(STUDY MATERIAL Opens)
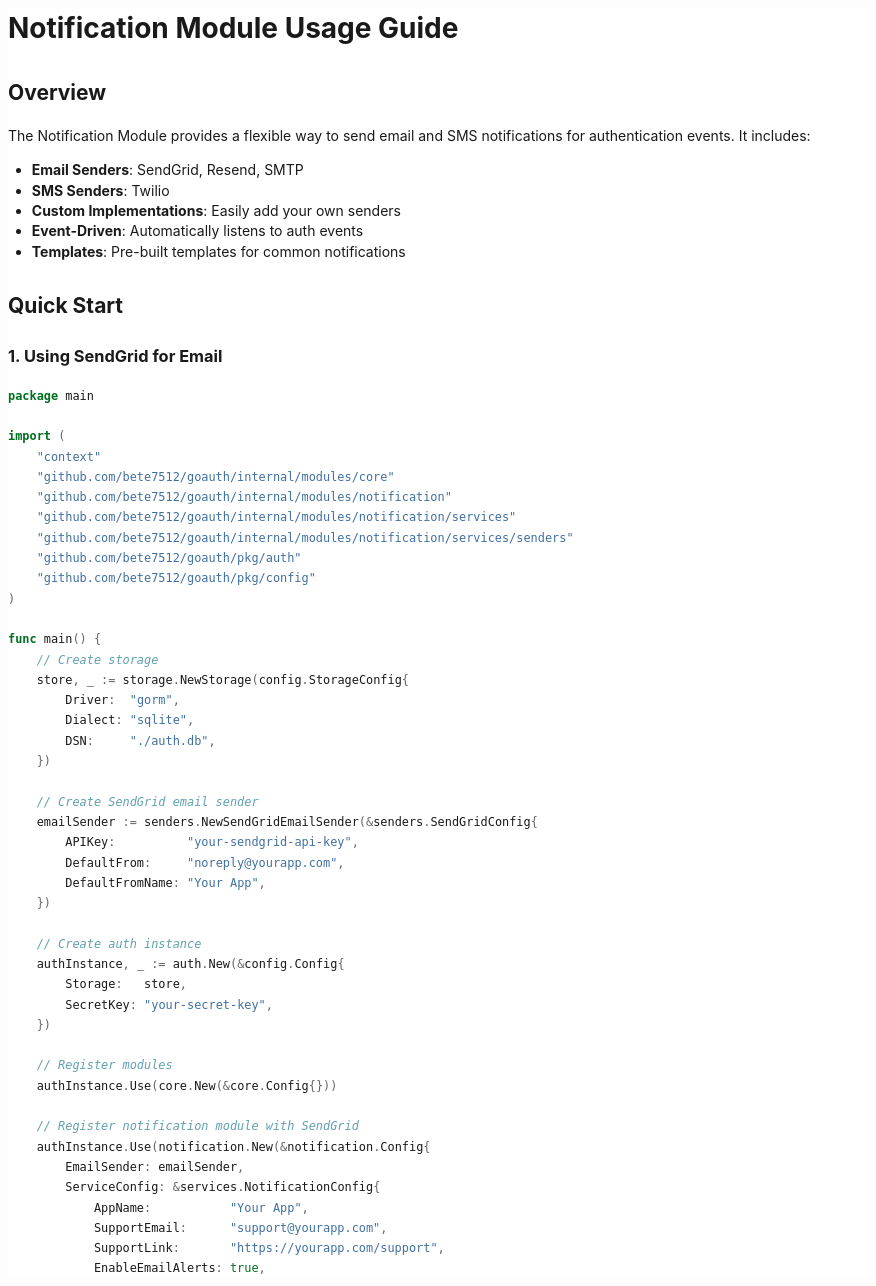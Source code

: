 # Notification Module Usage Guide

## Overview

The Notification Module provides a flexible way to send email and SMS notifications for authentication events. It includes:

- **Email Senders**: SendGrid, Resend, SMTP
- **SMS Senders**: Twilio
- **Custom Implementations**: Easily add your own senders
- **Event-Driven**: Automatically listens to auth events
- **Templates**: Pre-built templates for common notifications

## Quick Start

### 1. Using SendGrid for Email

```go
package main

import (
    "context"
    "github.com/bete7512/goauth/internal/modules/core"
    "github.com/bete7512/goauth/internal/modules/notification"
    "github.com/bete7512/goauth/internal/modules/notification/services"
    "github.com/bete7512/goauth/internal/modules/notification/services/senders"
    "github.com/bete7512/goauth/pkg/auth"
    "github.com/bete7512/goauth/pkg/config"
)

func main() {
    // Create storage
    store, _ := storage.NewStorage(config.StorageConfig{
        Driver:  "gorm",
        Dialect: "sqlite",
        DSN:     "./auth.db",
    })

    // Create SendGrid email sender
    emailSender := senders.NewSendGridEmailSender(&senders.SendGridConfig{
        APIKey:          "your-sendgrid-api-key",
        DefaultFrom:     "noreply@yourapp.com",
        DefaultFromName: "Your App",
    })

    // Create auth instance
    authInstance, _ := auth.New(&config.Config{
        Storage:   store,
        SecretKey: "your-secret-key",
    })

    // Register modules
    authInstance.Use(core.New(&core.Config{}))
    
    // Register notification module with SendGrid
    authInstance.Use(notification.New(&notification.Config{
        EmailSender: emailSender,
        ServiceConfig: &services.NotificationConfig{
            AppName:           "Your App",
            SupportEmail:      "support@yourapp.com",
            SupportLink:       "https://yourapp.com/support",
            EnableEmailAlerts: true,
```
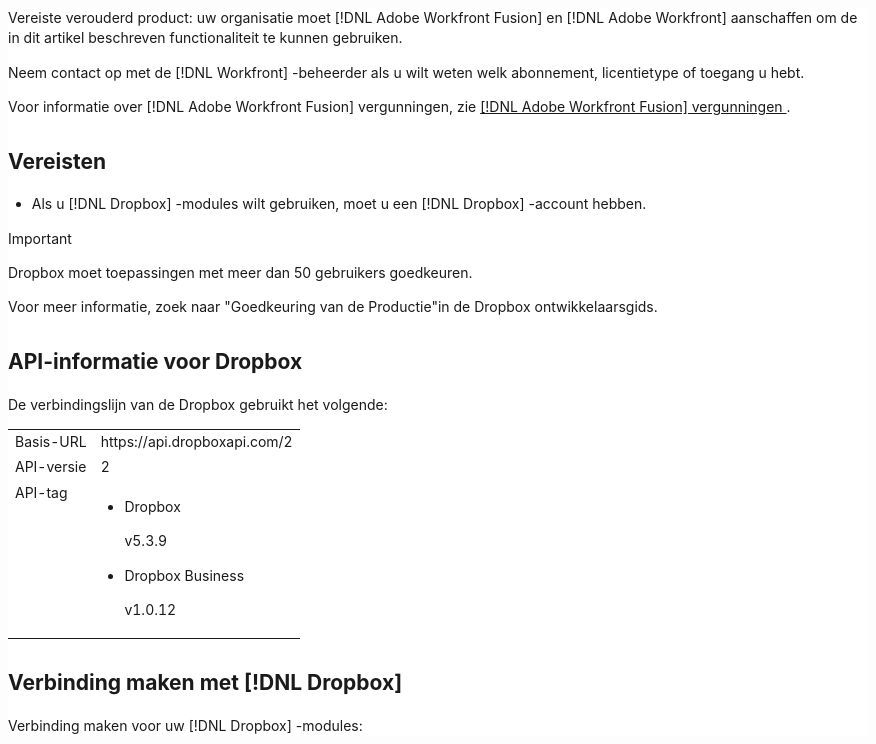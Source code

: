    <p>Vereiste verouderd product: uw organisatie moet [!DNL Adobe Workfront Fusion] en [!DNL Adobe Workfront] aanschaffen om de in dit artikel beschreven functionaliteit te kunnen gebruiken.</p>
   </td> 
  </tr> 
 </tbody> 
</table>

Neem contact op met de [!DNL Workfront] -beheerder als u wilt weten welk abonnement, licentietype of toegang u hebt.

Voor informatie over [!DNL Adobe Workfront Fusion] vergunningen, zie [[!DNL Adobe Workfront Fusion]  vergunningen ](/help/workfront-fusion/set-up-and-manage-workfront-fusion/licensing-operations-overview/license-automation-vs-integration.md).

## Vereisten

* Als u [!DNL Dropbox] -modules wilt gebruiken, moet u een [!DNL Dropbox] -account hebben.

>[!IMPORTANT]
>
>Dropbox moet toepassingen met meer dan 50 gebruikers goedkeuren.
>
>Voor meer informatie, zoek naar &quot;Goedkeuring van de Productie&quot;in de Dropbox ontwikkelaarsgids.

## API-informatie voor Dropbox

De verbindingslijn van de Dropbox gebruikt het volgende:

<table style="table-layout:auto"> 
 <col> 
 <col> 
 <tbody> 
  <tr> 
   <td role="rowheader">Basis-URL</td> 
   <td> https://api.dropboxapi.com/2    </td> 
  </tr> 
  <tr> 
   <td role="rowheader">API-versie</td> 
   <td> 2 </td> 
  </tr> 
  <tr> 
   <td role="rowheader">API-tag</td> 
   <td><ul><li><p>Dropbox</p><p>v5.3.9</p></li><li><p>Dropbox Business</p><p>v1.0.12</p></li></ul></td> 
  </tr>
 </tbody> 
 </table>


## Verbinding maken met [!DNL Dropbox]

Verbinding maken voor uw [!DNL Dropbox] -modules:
(STUDY MATERIAL Closes)
(STUDY MATERIAL Opens)
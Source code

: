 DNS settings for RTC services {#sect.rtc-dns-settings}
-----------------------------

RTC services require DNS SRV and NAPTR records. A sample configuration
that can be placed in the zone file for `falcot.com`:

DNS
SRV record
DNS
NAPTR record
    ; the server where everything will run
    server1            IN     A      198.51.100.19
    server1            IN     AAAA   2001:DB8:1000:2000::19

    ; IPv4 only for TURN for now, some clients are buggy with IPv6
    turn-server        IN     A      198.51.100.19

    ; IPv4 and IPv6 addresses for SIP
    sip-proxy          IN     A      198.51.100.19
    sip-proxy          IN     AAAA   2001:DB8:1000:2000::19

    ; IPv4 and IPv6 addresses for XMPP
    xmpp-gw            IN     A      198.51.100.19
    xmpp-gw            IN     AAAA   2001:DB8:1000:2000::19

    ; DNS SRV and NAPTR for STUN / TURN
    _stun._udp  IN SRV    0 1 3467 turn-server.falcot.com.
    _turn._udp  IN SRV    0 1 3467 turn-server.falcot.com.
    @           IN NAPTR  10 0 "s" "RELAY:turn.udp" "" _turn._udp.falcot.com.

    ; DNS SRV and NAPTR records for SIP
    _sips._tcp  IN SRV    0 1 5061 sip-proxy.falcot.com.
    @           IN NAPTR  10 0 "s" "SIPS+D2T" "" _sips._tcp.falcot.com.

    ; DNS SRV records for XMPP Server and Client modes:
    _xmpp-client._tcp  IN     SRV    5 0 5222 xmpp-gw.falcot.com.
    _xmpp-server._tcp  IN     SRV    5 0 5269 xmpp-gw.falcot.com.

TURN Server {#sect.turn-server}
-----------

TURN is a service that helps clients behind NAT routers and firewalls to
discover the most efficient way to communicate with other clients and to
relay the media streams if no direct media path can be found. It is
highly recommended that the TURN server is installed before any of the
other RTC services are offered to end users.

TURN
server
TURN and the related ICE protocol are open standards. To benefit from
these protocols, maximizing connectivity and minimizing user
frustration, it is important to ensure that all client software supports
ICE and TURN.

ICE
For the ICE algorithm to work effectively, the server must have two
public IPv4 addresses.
(STUDY MATERIAL Closes)
(STUDY MATERIAL Opens)
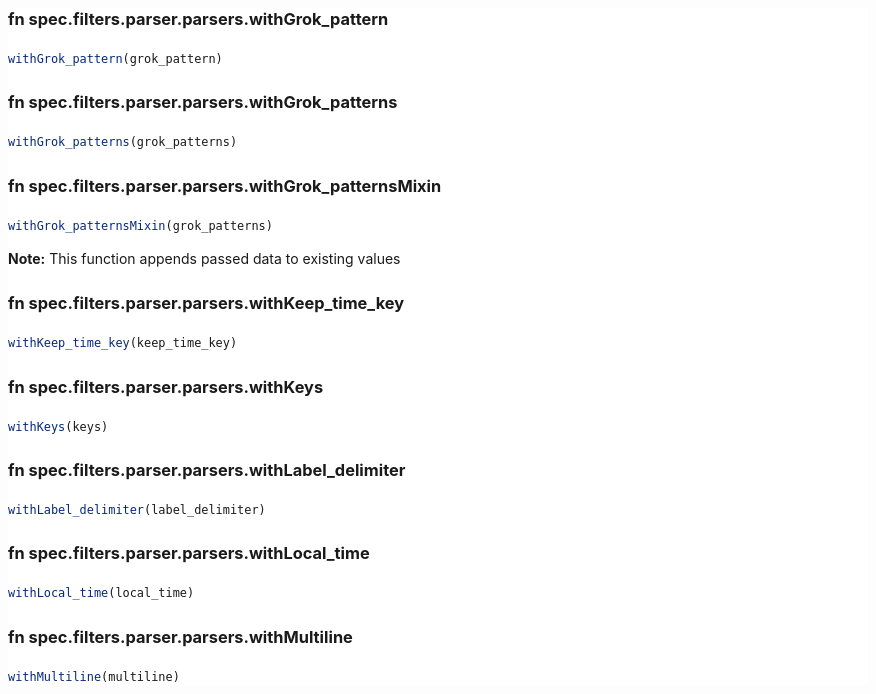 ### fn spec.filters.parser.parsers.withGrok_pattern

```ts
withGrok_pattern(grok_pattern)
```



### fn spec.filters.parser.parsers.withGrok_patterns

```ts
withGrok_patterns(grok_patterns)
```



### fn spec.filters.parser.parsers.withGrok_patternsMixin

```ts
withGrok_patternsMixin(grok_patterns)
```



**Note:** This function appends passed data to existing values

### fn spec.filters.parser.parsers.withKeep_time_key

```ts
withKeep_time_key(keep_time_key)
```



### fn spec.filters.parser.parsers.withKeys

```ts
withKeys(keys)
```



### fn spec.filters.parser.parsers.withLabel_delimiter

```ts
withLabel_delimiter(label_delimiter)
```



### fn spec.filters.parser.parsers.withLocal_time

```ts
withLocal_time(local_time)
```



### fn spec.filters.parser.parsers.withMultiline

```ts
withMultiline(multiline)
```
(STUDY MATERIAL Closes)
- [EXERCISE AIM]: Only the lines above starting at the one containing "addresses for SIP" and ending at the one containing "discover the most", both included, are to be returned, exactly as they read.

- [SOLUTION]:
    ; IPv4 and IPv6 addresses for SIP
    sip-proxy          IN     A      198.51.100.19
    sip-proxy          IN     AAAA   2001:DB8:1000:2000::19

    ; IPv4 and IPv6 addresses for XMPP
    xmpp-gw            IN     A      198.51.100.19
    xmpp-gw            IN     AAAA   2001:DB8:1000:2000::19

    ; DNS SRV and NAPTR for STUN / TURN
    _stun._udp  IN SRV    0 1 3467 turn-server.falcot.com.
    _turn._udp  IN SRV    0 1 3467 turn-server.falcot.com.
    @           IN NAPTR  10 0 "s" "RELAY:turn.udp" "" _turn._udp.falcot.com.

    ; DNS SRV and NAPTR records for SIP
    _sips._tcp  IN SRV    0 1 5061 sip-proxy.falcot.com.
    @           IN NAPTR  10 0 "s" "SIPS+D2T" "" _sips._tcp.falcot.com.

    ; DNS SRV records for XMPP Server and Client modes:
    _xmpp-client._tcp  IN     SRV    5 0 5222 xmpp-gw.falcot.com.
    _xmpp-server._tcp  IN     SRV    5 0 5269 xmpp-gw.falcot.com.

TURN Server {#sect.turn-server}
-----------

TURN is a service that helps clients behind NAT routers and firewalls to
discover the most efficient way to communicate with other clients and to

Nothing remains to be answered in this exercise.